Hall’s awards included a Grammy for Best Album Notes in 1973, Songwriter of the Year Award from The Society for the Preservation of Bluegrass Music of America 12 times between 2002 and 2015 and a spot in the Kentucky Music Hall of Fame, the Country Music Hall of Fame, the Songwriters Hall of Fame and the Bluegrass Music Hall of Fame with his wife Dixie.
Rita Forrester, granddaughter of iconic stars A.P. and Sara Carter, and current executive director of the Carter Fold in Hiltons, Va, started a show Saturday with one of Hall’s guitars displayed on the legendary stage he helped build.
“He was the best person I ever knew,” she said. He helped tear down the cabin that her grandparents raised their family and rebuilt it at the Fold visitors to tour before going to shows. He crafted some of the display cases in the museum.
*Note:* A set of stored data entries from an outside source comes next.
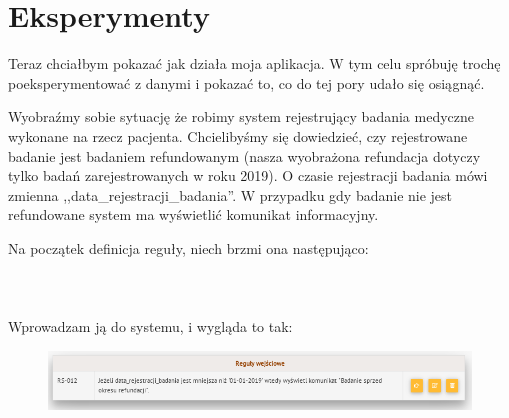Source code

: \section{Eksperymenty}
Teraz chciałbym pokazać jak działa moja aplikacja. W tym celu spróbuję trochę poeksperymentować z danymi i pokazać to, co do tej pory udało się osiągnąć.


Wyobraźmy sobie sytuację że robimy system rejestrujący badania medyczne wykonane na rzecz pacjenta. Chcielibyśmy się dowiedzieć, czy rejestrowane badanie jest badaniem refundowanym (nasza wyobrażona refundacja dotyczy tylko badań zarejestrowanych w roku 2019). O czasie rejestracji badania mówi zmienna ,,data\_rejestracji\_badania''. W przypadku gdy badanie nie jest refundowane system ma wyświetlić komunikat informacyjny. 

Na początek definicja reguły, niech brzmi ona następująco:
\\ \\
\\ \\
Wprowadzam ją do systemu, i wygląda to tak:
\begin{figure}[H]
	\centering
	\includegraphics[scale=0.8]{img/app-eksperymenty/p1-1.png}
\end{figure}

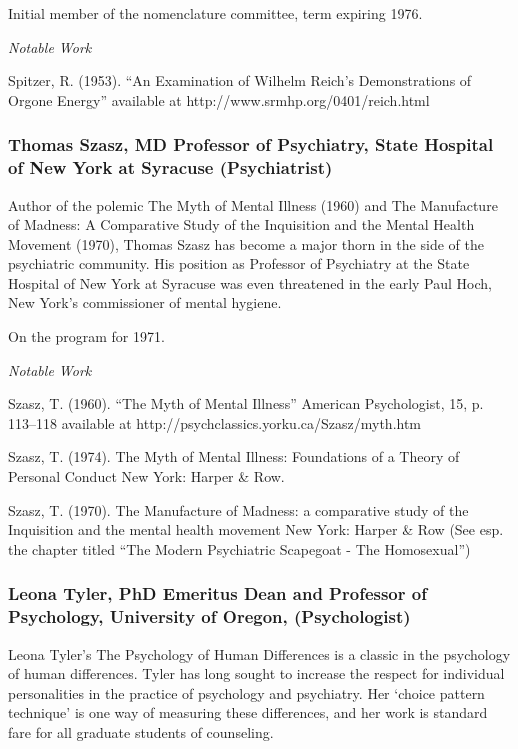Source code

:Initial member of the nomenclature committee, term expiring 1976.

\emph{Notable Work}

Spitzer, R. (1953). ``An Examination of Wilhelm Reich's Demonstrations of Orgone Energy'' available at http:\slash \slash www.srmhp.org\slash 0401\slash reich.html

\subsubsection{Thomas Szasz, MD Professor of Psychiatry, State Hospital of New York at Syracuse (Psychiatrist)}
\label{thomasszaszmdprofessorofpsychiatrystatehospitalofnewyorkatsyracusepsychiatrist}

Author of the polemic The Myth of Mental Illness (1960) and The Manufacture of Madness: A Comparative Study of the Inquisition and the Mental Health Movement (1970), Thomas Szasz has become a major thorn in the side of the psychiatric community. His position as Professor of Psychiatry at the State Hospital of New York at Syracuse was even threatened in the early Paul Hoch, New York's commissioner of mental hygiene.

On the program for 1971.

\emph{Notable Work}

Szasz, T. (1960). ``The Myth of Mental Illness'' American Psychologist, 15, p. 113--118 available at http:\slash \slash psychclassics.yorku.ca\slash Szasz\slash myth.htm

Szasz, T. (1974). The Myth of Mental Illness: Foundations of a Theory of Personal Conduct New York: Harper \& Row.

Szasz, T. (1970). The Manufacture of Madness: a comparative study of the Inquisition and the mental health movement New York: Harper \& Row (See esp. the chapter titled ``The Modern Psychiatric Scapegoat - The Homosexual'')

\subsubsection{Leona Tyler, PhD Emeritus Dean and Professor of Psychology, University of Oregon, (Psychologist)}
\label{leonatylerphdemeritusdeanandprofessorofpsychologyuniversityoforegonpsychologist}

Leona Tyler's The Psychology of Human Differences is a classic in the psychology of human differences. Tyler has long sought to increase the respect for individual personalities in the practice of psychology and psychiatry. Her `choice pattern technique' is one way of measuring these differences, and her work is standard fare for all graduate students of counseling.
Hall also had a direct connection to the Carters through their extended family. He met his wife Dixie through the Carter family after they had sponsored her move from England to the United States. They were married in 1968 until her death in 2015.
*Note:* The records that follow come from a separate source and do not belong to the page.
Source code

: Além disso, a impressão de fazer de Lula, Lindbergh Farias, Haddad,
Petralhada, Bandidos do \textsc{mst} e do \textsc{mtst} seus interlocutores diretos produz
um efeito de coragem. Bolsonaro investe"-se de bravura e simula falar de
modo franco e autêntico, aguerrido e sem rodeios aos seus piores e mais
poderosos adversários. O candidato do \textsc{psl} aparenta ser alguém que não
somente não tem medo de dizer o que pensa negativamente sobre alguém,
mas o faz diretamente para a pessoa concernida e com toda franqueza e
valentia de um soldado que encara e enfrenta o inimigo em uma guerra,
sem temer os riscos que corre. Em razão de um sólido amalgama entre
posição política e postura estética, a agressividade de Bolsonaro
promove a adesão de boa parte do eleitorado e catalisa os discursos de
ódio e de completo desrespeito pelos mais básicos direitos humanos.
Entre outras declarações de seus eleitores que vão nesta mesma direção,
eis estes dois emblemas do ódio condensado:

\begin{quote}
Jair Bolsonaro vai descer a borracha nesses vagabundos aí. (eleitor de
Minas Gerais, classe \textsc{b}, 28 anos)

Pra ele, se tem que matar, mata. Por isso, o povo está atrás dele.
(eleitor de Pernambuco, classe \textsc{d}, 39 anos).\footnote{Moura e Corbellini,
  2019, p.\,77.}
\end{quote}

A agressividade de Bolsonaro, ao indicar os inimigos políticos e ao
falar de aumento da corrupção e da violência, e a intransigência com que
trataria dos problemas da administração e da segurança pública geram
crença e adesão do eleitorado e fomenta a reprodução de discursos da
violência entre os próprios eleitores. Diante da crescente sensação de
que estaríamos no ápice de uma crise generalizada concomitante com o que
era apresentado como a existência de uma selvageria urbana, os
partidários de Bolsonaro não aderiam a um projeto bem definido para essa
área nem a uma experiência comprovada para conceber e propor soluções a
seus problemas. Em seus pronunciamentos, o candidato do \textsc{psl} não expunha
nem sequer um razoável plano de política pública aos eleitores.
“He worshipped Dixie,” said Forrester. “When she was dying and he had his bed right beside hers and she was just a reach away 24 hours a day.”
Forrester said Hall performed at the Carter Fold only once and reluctantly because Dixie twisted his arm.
Nathan Kiser, an instructor at Morehead State’s Kentucky Center for Traditional Music said he’s known the Hall’s music as a fellow Olive Hill native. “I’ve seen that Tom T. Hall sign my whole life.”
Before his passing, Hall had donated a large amount of his memorabilia to the Olive Hill Welcome Center and left a lasting impression on Conley, the Olive Hill Chamber of Commerce president.
“People don’t realize what a loving and a caring man Tom T. Hall really was until you talk to friends and people who worked for him, his family,” said Conley. “There’s just not enough words. There’s not enough positive words to describe this man.”
Hall’s death has created shockwaves not only through the country and bluegrass music worlds, but through his lifelong friends and family.
“When you’re real close to people, it’s different just knowing them. But Tom was enjoyable,” said Sturgill. “He was more like a brother.”
Funeral arrangements for Hall haven’t been released.
(Trail Blazer advisor John Flavell contributed with reporting from Hiltons, Va.)